Recentemente, mudei o critério de numeração de minhas histórias, e resolvi numerar também quando retomo uma idéia para retrabalhá-la, pois isso facilita encontrar todas. Antes, se a história de número 33, por exemplo, fosse retomada anos depois, após a história 170, ela manteria o número 33, em vez de receber o número 171. Isso dificultava muito encontrar as retomadas, pois podiam estar em qualquer lugar das 23 páginas de registros. Agora, a nova versão da história 33, se vier depois da história 170, tem o número 171, e uma referência de que é versão da história 33. A história que mais foi retomada não tem título mas eu chamo de “Bonzinho mau-caráter” (adoro falsas aparências!) e aparece nas posições 114, 197, 267 e 298. Por causa dessa renumeração, o número de histórias aumentou, em relação ao que citei neste texto aqui, pois todas as retomadas, que não contavam como histórias novas, agora contam. Então, ao final de 25 anos, tenho 306 histórias criadas, sendo que 137 são completas. Isso dá uma média de 12,24 histórias criadas por ano e 5,48 histórias completas por ano. Esse número é alto porque sou viciada em criar histórias, e não durmo se não inventar um pedaço de alguma coisa. Para quem gosta de imagens (como eu, por exemplo), fiz um gráfico com o número de histórias ano a ano (clique na imagem para ver melhor).
O saldo numérico desses 25 anos é este: 306 histórias criadas; 136 histórias completas; 23 histórias sobreviventes, que se organizam em 6 livros publicados, 9 livros a publicar e 3 histórias em desenvolvimento.
Agradeço à literatura pela companhia durante esses 25 anos, pelos bons momentos que passamos (todos!!), pelos amores e aventuras que vivemos juntas.
Agradeço a minhas amigas de adolescência, que tiveram a paciência de ler minhas histórias quando eu ainda não sabia escrever bem, em especial à Cláudia, que teve que ler todas as primeiras e opinar sobre elas. Até hoje, não posso nem falar o nome da primeira, porque ela pede, desesperada: “não me faça lembrar dessa história! É horrível! É a pior história que você escreveu! Você ainda não a jogou fora? Joga no lixo! Vamos falar de outra coisa?”

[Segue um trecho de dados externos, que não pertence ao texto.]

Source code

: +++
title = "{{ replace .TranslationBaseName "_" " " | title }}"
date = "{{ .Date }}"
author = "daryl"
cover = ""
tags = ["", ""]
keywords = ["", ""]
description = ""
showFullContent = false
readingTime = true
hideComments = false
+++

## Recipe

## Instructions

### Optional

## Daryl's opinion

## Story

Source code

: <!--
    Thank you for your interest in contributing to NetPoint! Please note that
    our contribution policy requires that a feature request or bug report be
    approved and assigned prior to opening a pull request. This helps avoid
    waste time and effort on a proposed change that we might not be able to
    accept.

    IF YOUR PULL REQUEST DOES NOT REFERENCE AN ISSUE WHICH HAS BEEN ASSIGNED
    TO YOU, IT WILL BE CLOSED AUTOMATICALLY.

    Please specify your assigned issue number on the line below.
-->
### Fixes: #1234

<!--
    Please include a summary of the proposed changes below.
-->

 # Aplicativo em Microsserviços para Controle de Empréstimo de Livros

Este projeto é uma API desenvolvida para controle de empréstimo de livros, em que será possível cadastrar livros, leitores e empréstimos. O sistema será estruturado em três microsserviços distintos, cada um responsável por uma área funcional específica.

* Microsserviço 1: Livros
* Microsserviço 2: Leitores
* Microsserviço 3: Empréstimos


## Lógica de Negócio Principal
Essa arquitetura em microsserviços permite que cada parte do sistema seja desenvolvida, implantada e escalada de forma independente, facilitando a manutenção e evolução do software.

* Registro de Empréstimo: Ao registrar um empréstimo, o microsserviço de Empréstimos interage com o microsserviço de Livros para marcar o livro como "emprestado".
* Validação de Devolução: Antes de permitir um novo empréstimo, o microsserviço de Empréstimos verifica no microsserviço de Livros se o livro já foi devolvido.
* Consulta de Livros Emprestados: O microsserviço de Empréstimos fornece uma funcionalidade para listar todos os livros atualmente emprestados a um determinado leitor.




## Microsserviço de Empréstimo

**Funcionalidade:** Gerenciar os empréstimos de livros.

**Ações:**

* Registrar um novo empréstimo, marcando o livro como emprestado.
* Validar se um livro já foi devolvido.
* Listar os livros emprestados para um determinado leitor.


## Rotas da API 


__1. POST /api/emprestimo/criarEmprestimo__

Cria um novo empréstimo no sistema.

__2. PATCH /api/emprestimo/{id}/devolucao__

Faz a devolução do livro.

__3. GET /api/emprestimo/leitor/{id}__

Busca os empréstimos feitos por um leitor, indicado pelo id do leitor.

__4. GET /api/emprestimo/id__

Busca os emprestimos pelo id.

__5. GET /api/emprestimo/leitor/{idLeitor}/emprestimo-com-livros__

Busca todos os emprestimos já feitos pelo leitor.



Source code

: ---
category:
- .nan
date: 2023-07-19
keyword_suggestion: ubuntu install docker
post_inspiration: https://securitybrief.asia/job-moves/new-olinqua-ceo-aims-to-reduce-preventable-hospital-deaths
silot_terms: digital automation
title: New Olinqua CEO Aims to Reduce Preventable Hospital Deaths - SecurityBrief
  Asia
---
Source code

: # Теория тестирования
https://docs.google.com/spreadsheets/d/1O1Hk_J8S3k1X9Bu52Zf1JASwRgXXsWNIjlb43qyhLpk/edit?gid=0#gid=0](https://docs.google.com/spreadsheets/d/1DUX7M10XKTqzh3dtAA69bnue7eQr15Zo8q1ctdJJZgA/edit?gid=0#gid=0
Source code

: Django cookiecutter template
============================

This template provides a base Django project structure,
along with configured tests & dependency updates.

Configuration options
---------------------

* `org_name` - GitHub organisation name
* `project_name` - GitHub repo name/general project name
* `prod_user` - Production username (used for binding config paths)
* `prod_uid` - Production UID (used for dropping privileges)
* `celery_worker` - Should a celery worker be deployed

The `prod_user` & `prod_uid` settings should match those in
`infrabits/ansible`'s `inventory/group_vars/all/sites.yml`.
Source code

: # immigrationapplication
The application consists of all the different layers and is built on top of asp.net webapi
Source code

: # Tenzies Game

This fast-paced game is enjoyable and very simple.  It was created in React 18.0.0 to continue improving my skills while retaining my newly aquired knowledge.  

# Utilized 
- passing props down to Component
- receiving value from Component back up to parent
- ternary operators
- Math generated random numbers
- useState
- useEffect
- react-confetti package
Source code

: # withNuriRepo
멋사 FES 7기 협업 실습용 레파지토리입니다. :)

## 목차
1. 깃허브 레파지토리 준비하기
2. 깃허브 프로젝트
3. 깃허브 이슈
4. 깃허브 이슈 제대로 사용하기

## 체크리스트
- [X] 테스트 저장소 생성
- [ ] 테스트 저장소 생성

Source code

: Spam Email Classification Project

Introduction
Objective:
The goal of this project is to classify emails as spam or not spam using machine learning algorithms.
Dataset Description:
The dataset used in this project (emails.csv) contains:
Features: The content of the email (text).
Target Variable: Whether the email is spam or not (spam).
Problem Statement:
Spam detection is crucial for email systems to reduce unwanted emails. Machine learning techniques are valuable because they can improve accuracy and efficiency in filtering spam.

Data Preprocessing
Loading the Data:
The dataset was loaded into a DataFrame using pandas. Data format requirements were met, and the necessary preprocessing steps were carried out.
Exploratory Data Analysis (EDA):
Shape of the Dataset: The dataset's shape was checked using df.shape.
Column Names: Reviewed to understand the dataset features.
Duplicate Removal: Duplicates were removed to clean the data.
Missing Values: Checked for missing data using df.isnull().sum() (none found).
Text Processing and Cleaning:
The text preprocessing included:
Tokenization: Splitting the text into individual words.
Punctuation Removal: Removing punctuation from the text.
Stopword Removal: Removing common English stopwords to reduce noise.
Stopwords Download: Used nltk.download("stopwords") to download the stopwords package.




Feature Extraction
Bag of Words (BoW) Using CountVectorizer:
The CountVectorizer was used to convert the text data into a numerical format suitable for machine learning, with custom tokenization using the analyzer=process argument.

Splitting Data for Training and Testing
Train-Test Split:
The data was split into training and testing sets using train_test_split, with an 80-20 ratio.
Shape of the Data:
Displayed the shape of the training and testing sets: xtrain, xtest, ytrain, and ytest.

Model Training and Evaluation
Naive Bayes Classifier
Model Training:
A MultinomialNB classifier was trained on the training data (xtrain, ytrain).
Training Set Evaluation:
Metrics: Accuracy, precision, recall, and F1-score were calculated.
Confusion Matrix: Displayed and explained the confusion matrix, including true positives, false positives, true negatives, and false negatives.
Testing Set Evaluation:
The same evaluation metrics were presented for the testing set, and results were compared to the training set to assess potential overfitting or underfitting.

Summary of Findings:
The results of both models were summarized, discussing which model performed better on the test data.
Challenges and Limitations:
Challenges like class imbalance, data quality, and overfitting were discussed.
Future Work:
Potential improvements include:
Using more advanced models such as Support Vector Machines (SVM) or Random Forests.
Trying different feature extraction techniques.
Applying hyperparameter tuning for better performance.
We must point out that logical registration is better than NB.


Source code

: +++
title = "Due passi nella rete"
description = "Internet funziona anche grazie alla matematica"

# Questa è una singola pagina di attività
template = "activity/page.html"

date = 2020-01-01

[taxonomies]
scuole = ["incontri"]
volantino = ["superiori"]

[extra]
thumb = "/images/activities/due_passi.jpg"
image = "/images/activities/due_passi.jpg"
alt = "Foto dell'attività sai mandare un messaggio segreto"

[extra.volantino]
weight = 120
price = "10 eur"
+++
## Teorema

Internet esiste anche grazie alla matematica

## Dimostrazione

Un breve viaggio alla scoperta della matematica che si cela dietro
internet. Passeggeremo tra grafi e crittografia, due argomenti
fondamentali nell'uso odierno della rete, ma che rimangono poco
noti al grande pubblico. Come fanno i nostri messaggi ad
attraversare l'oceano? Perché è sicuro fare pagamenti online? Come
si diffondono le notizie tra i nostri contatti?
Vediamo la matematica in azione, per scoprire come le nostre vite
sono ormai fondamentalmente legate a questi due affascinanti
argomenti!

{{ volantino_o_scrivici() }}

Agradeço especialmente à minha amiga Luciana, que leu muitas, mas conhece todas desde a fase de criação, pelas nossas horas de conversa sem fim, em que eu conto o que fiz e como a história vai prosseguir, e muitas vezes leio para ela em voz alta alguns trechos. Lembro que eu tinha uma história com fantasmas, que eu contei a ela de noite. A mãe dela entrou no quarto e nos assustou. Depois ela não conseguiu dormir direito. Lembro também como era difícil acompanhar quem era quem na “história dos tatás”, como é conhecida entre nós. São muitas lembranças das horas de conversa com essa amiga paciente tão querida.
Agradeço também aos amigos eu já me conheceram na fase dos livros publicados, e vêm prestigiando meu trabalho, lendo os livros e opinando. É muito importante para o autor ter retorno de seu trabalho, inclusive aquele “não gostei”, que muita gente tem medo de dizer mas que eu gosto de ouvir, porque às vezes meu objetivo é mesmo chocar o leitor e tirá-lo da zona de conforto.
E agradeço a todos os que leem meus textos no blog e nas comunidades – amigos que a literatura, com a ajuda da tecnologia, está trazendo para mim. É mesmo uma boa e inseparável amiga, a literatura.
Parabéns Mônica! É um sucesso comemorar 25 anos de escritora!
De fato, você parece ter menos idade.
Abraço!
Parabéns mesmo, amo a maneira como trata a tua literatura…
Parabéns…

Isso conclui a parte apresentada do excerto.